No hace mucho, en Turín, entre la gente de plataforma de un tranvía, un lascivo pisaverde se permitió no sé qué broma descarada a una señorita muy apuesta. Esta, volviéndose con desdén, le endilgó una bofetada a aquel tonto, diciéndole en alta voz: “¿Quiere saber por qué?”
—Gracias, —respondió el desvergonzado—, no tengo necesidad, y descendió apresuradamente con el pañuelo en la nariz.
D. — ¡Bien, muy bien! ¡Merece la medalla!
M. — Otra medalla igual merece esta otra, también conocida mía, la cual a un mal educado que le susurraba al oído cierta cosa menos honesta le endilgó no ya una sino dos sonoras bofetadas, agregando: “Estoy dispuesta a repetirlo siempre”.
D. — ¡Bien hecho! Si todas hicieran igual, se les apartarían los moscardones, ¿no es así, Padre?
M. – Así es. Y los que no son moscardones se librarían de ciertas moscadas, es decir, de ciertas muchachas sin vergüenza.
También se debe evitar el ocio; ¡ay de los ociosos! En los momentos de ocio es precisamente cuando el demonio impuro asalta y hace sus víctimas.
D. — ¿Será conveniente tratar entonces al demonio a salivazos y a bofetadas?
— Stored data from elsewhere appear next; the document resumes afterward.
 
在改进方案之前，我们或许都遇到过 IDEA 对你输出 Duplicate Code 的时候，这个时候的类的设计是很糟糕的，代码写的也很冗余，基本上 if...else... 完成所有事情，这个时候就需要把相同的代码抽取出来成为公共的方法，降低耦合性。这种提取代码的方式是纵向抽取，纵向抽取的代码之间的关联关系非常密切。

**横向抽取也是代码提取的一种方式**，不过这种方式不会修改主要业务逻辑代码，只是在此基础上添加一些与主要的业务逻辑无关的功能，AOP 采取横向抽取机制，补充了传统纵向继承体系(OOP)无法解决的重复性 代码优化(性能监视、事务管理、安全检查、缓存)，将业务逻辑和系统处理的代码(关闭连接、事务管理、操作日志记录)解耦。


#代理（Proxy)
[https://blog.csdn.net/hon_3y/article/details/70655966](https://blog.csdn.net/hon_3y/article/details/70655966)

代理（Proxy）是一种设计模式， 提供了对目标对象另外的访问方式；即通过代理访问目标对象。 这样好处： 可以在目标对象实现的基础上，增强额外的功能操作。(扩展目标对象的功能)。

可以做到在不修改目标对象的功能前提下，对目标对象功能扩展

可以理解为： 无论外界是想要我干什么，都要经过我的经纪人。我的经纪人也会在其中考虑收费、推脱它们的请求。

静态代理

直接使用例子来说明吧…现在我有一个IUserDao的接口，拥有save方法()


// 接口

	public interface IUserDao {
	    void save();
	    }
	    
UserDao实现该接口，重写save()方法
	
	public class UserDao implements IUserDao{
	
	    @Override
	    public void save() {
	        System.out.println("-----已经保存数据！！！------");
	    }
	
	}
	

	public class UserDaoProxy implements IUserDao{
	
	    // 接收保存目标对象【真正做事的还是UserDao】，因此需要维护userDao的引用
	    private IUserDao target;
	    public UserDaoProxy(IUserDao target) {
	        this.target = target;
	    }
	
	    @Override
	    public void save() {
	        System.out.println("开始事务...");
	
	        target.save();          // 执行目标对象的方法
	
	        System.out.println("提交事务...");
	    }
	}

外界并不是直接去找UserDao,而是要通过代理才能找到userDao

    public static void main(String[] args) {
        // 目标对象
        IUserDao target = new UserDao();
M. — Seguramente. Y en tercer lugar para librarse de la impureza es menester frecuentar los Sacramentos. La confesión quincenal, o a lo menos mensual y la comunión con la mayor frecuencia posible. En los sacramentos es donde el demonio impuro queda desenmascarado y vencido. Nada teme tanto, porque nada le es más fatal. Es imposible que continúe en la impureza, dice San Felipe Neri, y lo repite San Juan Bosco, el que con frecuencia se confiesa y comulga con las debidas disposiciones.
Mira, el mundo no puede creer que se mantengan castos tantos miles de sacerdotes, religiosas y religiosos, y no se puede persuadir cómo tantos en la flor de la juventud, se puedan mantener puros y castos en medio de tan grande corrupción; mas, ¿sabes por qué? Porque no comprende la arcana fuerza de los Sacramentos, porque no sabe, o no quiere saber que todos ellos se lavan frecuentemente y se purifican en el baño saludable de la Sangre de Jesucristo en la confesión, y más frecuentemente se alimentan con su Cuerpo Santísimo en la Comunión.
Pocos años hace, un joven abogado decíale en tono de broma a un amigo sacerdote:
—estoy persuadido de la sinceridad de tu fe, admiro tu abnegación, mas no puedo creer en tu honestidad, no creo en el celibato. El celoso sacerdote, herido en punto tan delicado le dice:
–– Esta bien, pruébalo y te convencerás.
–– ¿Cómo?
–– Frecuenta algún tanto la confesión y la comunión.
Cambiaron de conversación, mas otra vez se volvió sobre el mismo asunto y a los seis meses el abogadillo elegante cambiaba la toga de los tribunales por la sotana del seminarista. En menos de un año fue admitido a las órdenes sagradas, era sacerdote, y al presente es un acicalado predicador y defensor intrépido de la honestidad y del celibato eclesiástico. Lo probó y quedó convencido por este sacramento milagroso.
D. —Padre, ¿la honestidad reporta algunas ventajas?
M. — Muchas y nobilísimas. La pureza es como el lirio que sobresale entre las demás flores por su perfume y candor; ella se adueña de los tesoros de Dios. El hombre puro y honesto se siente y se muestra siempre tranquilo, no teme sospechas ni chismes; no tiene la mente embarazada de fantasías obscenas e inmundas; no se siente ligado ni esclavo de otra persona: goza de una paz íntima inestimable. Su vida es plácida, y serena es también su muerte. Tiene muy fundada esperanza, o más bien, seguridad, de su eterna salvación. Muy grande y especial será el predio y gozo que poseerá en el Paraíso.
Concluyo con un ejemplo histórico:
El célebre Mozart, a los veinticinco años había llegado al apogeo de su gloria, y el día en que cumplía esos floridos años, 27 de enero de 1881, pudo decir a la asamblea que lo festejaba, las siguientes textuales palabras: “Juro delante de Dios que durante toda mi vida no he tenido ni tengo nada que reprocharme en lo tocante a la impureza. He aquí el secreto de mi buena suerte y de mis triunfos”.
Se sentía puro y por eso también se sentía grande. ¿Cuántos pueden decir otro tanto?